[virglrenderer-devel] Fwd: coherent memory access for virgl

Fri Oct 12 03:52:42 UTC 2018

Ops, sent with the wrong email account.

---------- Forwarded message ---------
From: Gurchetan Singh <gurchetansingh at google.com>
Date: Thu, Oct 11, 2018 at 8:50 PM
Subject: Re: [virglrenderer-devel] coherent memory access for virgl
To: Gerd Hoffmann <kraxel at redhat.com>
Cc: <virglrenderer-devel at lists.freedesktop.org>, Tomeu Vizoso
<tomeu.vizoso at collabora.com>, <pbonzini at redhat.com>, Dave Airlie
<airlied at gmail.com>

On Thu, Oct 11, 2018 at 3:38 AM Gerd Hoffmann <kraxel at redhat.com> wrote:
>
>   Hi,
>
> > > In case of coherent buffers the bo will be mapped directly and the unmap
> > > call is not needed to make the changes visible to the gpu.
> > >
> > > Correct?
> >
> > Yes, though gbm doesn't have a way to signal coherency.  Maybe we
> > could add gbm_bo_is_coherent(bo) on the host.
>
> Hmm, how does mesa create coherent buffers if that isn't exposed by
> libgbm?

Usually, drivers have some coherent pool of memory to allocate from.
For example, most of our Intel devices have a HW mechanism (last level
cache -- see I915_PARAM_HAS_LLC) that ensures GPU/CPU coherency:

https://cgit.freedesktop.org/mesa/mesa/tree/src/mesa/drivers/dri/i965/brw_bufmgr.c#n640

gbm doesn't expose this at the API level, but any driver that exposes
the Vulkan / GL coherent bits should have a mechanism for this.  If
the virtio-gpu protocol has this type of explicitness (like Vulkan),
there's definitely room for optimization...

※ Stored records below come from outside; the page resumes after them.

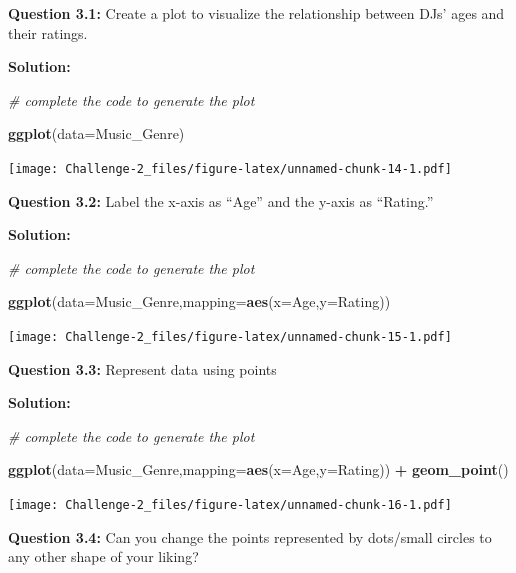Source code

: \documentclass[
]{article}
\newenvironment{Shaded}{\begin{snugshade}}{\end{snugshade}}
\newcommand{\AttributeTok}[1]{\textcolor[rgb]{0.13,0.29,0.53}{#1}}
\newcommand{\CommentTok}[1]{\textcolor[rgb]{0.56,0.35,0.01}{\textit{#1}}}
\newcommand{\FunctionTok}[1]{\textcolor[rgb]{0.13,0.29,0.53}{\textbf{#1}}}
\newcommand{\NormalTok}[1]{#1}
\newcommand{\SpecialCharTok}[1]{\textcolor[rgb]{0.81,0.36,0.00}{\textbf{#1}}}
\begin{document}
\textbf{Question 3.1:} Create a plot to visualize the relationship
between DJs' ages and their ratings.

\textbf{Solution:}

\begin{Shaded}
\begin{Highlighting}[]
\CommentTok{\# complete the code to generate the plot}

\FunctionTok{ggplot}\NormalTok{(}\AttributeTok{data=}\NormalTok{Music\_Genre) }
\end{Highlighting}
\end{Shaded}

\texttt{[image: Challenge-2\_files/figure-latex/unnamed-chunk-14-1.pdf]}

\textbf{Question 3.2:} Label the x-axis as ``Age'' and the y-axis as
``Rating.''

\textbf{Solution:}

\begin{Shaded}
\begin{Highlighting}[]
\CommentTok{\# complete the code to generate the plot}

\FunctionTok{ggplot}\NormalTok{(}\AttributeTok{data=}\NormalTok{Music\_Genre,}\AttributeTok{mapping=}\FunctionTok{aes}\NormalTok{(}\AttributeTok{x=}\NormalTok{Age,}\AttributeTok{y=}\NormalTok{Rating))}
\end{Highlighting}
\end{Shaded}

\texttt{[image: Challenge-2\_files/figure-latex/unnamed-chunk-15-1.pdf]}

\textbf{Question 3.3:} Represent data using points

\textbf{Solution:}

\begin{Shaded}
\begin{Highlighting}[]
\CommentTok{\# complete the code to generate the plot}

\FunctionTok{ggplot}\NormalTok{(}\AttributeTok{data=}\NormalTok{Music\_Genre,}\AttributeTok{mapping=}\FunctionTok{aes}\NormalTok{(}\AttributeTok{x=}\NormalTok{Age,}\AttributeTok{y=}\NormalTok{Rating)) }\SpecialCharTok{+} \FunctionTok{geom\_point}\NormalTok{() }
\end{Highlighting}
\end{Shaded}

\texttt{[image: Challenge-2\_files/figure-latex/unnamed-chunk-16-1.pdf]}

\textbf{Question 3.4:} Can you change the points represented by
dots/small circles to any other shape of your liking?
\end{document}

> > > So, yes, we could create a gbm_bo_map/unmap like interface at virtio
> > > protocol level, so the guest would ...
> > >
> > >    (1) MAP
> > >    (2) write to mapping
> > >    (3) UNMAP
> >
> > Yes.
> >
> > > .. instead of ...
> > >
> > >    (1) ATTACH_BACKING
> > >    (2) TRANSFER_TO_HOST
> > >    (3) DETACH_BACKING
> > >
> > > I think the guest doesn't need to know which modifiers are used on the
> > > host side then, because the host-side gbm_bo_map/gbm_bo_unmap calls will
> > > tile/detile/compress/uncompress so it'll be transparent to the guest.
> >
> > Depends on what guest userspace does -- if
> > gbm_bo_create_with_modifiers is called and the wayland guest proxy
> > needs modifiers, then we'll need to know modifiers.
>
> The guest can create a linear resource, and it will if the virtio-gpu
> ksm driver doesn't advertise modifiers (beside LINEAR), even if the
> guest calls gbm_bo_create_with_modifiers(), right?

Yes.

>
>
> That doesn't prevent the host from using modifiers for the bo's
> nevertheless, correct?  That will of course need support for modifiers
> in qemu, so a scanout resource with modifiers will be displayed
> correctly.
>
> But I still don't see why the guest needs to know the modifiers.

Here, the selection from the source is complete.